NEW GLOUCESTER — Members of the Friends of the New Gloucester Library are mounting a “vote no” campaign  on the library budget at the Sept. 15 special referendum, but doing so runs the risk of shutting down the library indefinitely.

Like with their first effort ahead of the July election, the group is distributing signs throughout town and speaking out in favor of increasing the budget at various public meetings.

This is the second time that the library budget, as well as the Planning Department budget, will go before voters. Residents rejected the two articles at the polls in July, giving the Board of Selectmen 60 days to put a new budget before voters.

In the first town budget proposal that went before voters in July, the $8 million budget’s appropriation to the library and planning departments were $87,860 and $60,046, respectively. The library director’s hours were cut from 40 per week to 36 with benefits and the assistant librarian’s position was cut from 40 to 20 hours without benefits. Town Planner Scott Hastings’ hours were cut from 40 hours to 36 with benefits.

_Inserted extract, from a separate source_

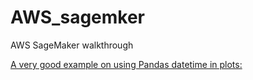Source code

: # AWS_sagemker
AWS SageMaker walkthrough

[A very good example on using Pandas datetime in plots:](/xgboost/bikerental_data_preparation)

Hastings is the department’s only full-time employee. Library Director Suzan R. Hawkins and Assistant Librarian Carla McAllister are the library’s only employees and is otherwise supported by volunteers.

In the revised budget to go before voters next month, the planning department budget remains the same and the library budget increased to $96,026. The library director’s hours and benefits are the same, while the assistant librarian’s hours were increased to 30 without benefits.


Community members have written letters in support of the library or spoken at Selectboard meetings since budget workshops began at the beginning of the year, but their voices have “fallen on deaf ears,” said Friends President Kathleen Potter.

“We just can’t understand why the library has been the low-hanging fruit. They work hard,” Potter said on Tuesday. “(It) just seems terribly unfair. You almost look at this and you say, does somebody not like our library? And that’s the way I begin to feel about it.”

Potter said supporters of the library want the assistant librarian’s position reinstated to full-time with benefits, the minimum of which is 36 hours per week.

Town Manager Brenda Fox-Howard said at an Aug. 12 Q&A session over Zoom that if either of the two departments’ budgets fail again, the town will be forced to shut down the departments until another election can be called.

Still, Potter said they’re willing to take that risk.

Selectboard Chairman Karen Gilles said she has heard the opposition to the library cuts but has also heard conflicting feedback from Friends members who said they were happy with 30 hours.


She said she’s heard from other residents who have expressed that the library did not necessarily need two full-time employees.

“We were compromising (on hours for the assistant librarian) … We represent more than the Friends of the Library. We’ve had their input, (but) also heard from other residents the full-time position wasn’t needed,” Selectboard Chairman Karen Gilles said Wednesday.

Gilles added that  library budget numbers were decided at a joint workshop with the Budget Committee and Town Manager Brenda Fox-Howard. Fox-Howard had recommended only 26 hours at the July 29 meeting, Gilles said.

The Selectboard voted unanimously on the planning budget and passed the library’s 4-1, with Peter Bragdon voting against.

“I can’t speak as to why the other board members voted in the manner (that) they did … According to the (town) manager, the amount to restore hours and benefits is $18,000 more. We have been told that this will not affect the tax rate. It really makes sense to me to restore these funds,” Bragdon said via email earlier this week.

Other Selectboard members could not be reached for comment.

Gilles said that if voters force another referendum election, it will likely go on the November ballot.

If the planning budget fails, she said she anticipates that the Planning and Select Boards will have to fill in for Hastings in the interim.

“It’s a learning curve for everyone. We’re trying to do our best to represent the entire town, and we may not get it right, but we will eventually,” Gilles said.